*TASK OBJECTIVE*
For every line in the records below that holds "installed", make a copy.

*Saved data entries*

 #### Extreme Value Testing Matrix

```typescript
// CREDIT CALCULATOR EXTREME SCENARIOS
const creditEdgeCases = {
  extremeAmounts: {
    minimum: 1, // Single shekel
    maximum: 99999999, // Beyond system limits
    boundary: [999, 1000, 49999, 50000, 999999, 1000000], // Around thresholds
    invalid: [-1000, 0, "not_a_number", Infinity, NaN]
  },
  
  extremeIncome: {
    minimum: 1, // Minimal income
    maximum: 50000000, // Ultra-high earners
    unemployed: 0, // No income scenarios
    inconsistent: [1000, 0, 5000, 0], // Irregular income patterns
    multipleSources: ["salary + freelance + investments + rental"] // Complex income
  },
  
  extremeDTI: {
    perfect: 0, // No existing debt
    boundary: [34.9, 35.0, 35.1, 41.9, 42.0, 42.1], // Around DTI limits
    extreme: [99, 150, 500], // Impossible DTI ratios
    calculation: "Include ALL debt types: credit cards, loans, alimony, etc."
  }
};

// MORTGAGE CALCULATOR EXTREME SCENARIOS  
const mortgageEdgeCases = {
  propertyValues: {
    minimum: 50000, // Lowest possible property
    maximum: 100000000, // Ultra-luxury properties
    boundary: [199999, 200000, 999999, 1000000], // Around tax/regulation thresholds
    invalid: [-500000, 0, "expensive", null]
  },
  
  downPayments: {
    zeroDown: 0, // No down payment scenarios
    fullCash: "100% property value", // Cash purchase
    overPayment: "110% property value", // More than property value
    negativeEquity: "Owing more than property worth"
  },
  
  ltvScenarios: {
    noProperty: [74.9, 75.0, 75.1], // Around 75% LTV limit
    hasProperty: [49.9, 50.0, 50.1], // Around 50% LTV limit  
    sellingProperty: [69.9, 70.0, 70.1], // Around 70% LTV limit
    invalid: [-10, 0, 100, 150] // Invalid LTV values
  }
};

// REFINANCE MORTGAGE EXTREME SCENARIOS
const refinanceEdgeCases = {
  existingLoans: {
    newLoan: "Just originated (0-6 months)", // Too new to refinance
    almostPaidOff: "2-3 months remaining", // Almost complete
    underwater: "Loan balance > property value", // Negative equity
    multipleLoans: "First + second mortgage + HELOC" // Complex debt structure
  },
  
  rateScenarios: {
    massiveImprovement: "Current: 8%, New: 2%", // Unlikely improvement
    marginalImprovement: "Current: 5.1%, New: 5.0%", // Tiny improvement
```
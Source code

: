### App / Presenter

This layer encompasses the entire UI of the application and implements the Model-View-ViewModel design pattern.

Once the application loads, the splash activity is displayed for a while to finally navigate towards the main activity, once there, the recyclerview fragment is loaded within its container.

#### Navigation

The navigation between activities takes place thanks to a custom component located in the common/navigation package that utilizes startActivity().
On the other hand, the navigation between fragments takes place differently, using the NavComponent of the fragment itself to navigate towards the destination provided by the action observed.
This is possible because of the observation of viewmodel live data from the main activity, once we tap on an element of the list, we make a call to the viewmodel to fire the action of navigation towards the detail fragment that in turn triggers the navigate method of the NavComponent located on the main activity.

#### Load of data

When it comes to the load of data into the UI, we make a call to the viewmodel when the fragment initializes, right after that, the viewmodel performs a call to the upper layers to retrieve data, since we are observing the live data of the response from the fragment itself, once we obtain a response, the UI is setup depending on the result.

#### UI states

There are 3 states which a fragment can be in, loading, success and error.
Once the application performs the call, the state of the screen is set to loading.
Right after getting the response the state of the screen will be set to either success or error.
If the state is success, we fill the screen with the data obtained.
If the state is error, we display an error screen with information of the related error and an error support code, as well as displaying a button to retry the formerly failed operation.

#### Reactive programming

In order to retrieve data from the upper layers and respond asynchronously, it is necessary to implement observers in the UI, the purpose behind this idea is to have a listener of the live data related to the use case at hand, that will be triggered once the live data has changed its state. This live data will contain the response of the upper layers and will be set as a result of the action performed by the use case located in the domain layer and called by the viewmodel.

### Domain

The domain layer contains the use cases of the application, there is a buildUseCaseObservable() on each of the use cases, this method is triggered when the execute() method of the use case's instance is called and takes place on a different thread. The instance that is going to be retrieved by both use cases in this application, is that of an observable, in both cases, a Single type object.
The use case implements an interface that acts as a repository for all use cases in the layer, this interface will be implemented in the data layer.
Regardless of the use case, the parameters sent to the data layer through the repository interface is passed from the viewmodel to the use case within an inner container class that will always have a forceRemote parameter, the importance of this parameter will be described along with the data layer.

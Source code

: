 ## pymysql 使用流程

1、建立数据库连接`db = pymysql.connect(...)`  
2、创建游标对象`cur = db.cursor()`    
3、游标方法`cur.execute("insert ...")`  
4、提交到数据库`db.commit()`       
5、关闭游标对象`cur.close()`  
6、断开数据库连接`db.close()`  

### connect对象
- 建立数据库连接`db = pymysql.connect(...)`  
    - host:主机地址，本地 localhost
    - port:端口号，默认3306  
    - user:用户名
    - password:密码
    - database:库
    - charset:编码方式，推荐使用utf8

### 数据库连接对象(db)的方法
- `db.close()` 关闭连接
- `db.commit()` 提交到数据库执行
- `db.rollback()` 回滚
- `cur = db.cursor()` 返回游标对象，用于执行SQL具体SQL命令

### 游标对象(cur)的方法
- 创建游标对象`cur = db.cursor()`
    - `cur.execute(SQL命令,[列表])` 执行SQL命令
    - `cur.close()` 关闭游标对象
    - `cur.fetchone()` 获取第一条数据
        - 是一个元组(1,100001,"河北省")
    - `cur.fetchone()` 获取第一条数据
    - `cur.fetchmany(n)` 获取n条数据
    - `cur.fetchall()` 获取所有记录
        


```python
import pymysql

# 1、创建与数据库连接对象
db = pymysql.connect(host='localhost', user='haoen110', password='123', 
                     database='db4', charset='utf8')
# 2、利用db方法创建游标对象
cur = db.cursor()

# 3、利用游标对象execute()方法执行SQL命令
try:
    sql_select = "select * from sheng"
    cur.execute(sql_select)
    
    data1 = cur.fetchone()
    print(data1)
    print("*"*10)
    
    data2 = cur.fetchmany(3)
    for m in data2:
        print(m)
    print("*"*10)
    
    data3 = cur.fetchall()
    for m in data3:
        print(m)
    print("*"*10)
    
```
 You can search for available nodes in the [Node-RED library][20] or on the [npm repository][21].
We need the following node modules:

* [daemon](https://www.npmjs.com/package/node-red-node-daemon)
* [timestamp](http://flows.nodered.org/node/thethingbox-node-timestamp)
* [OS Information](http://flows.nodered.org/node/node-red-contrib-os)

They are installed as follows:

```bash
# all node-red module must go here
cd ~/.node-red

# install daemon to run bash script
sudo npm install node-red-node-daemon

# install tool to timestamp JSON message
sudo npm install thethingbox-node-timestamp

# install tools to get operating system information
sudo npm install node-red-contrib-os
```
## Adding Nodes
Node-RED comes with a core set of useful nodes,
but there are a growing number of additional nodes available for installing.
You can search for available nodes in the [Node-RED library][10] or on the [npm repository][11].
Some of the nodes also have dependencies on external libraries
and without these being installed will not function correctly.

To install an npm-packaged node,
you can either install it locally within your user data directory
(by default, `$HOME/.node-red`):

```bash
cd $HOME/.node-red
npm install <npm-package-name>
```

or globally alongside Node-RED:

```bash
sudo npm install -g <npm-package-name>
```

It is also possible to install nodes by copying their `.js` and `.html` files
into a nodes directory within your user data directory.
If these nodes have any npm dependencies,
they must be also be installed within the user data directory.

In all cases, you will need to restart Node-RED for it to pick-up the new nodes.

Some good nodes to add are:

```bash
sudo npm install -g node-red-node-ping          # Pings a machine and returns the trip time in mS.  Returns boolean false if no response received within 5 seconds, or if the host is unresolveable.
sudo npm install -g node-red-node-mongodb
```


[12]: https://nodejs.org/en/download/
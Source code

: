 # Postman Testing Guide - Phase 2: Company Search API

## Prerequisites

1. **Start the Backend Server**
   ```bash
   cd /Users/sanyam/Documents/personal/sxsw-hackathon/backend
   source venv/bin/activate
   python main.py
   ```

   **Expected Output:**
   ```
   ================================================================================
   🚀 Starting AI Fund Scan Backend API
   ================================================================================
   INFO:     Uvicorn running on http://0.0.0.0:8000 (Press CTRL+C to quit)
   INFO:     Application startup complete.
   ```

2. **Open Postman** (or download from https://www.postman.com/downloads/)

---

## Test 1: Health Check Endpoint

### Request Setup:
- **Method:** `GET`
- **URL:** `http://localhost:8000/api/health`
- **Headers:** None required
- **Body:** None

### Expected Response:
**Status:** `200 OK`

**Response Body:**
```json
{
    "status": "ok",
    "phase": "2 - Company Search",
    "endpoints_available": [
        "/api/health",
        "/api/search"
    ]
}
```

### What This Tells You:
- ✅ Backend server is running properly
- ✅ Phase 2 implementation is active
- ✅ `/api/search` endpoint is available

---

*RESPONSE TO THIS TASK*
They are installed as follows:
and without these being installed will not function correctly.
they must be also be installed within the user data directory.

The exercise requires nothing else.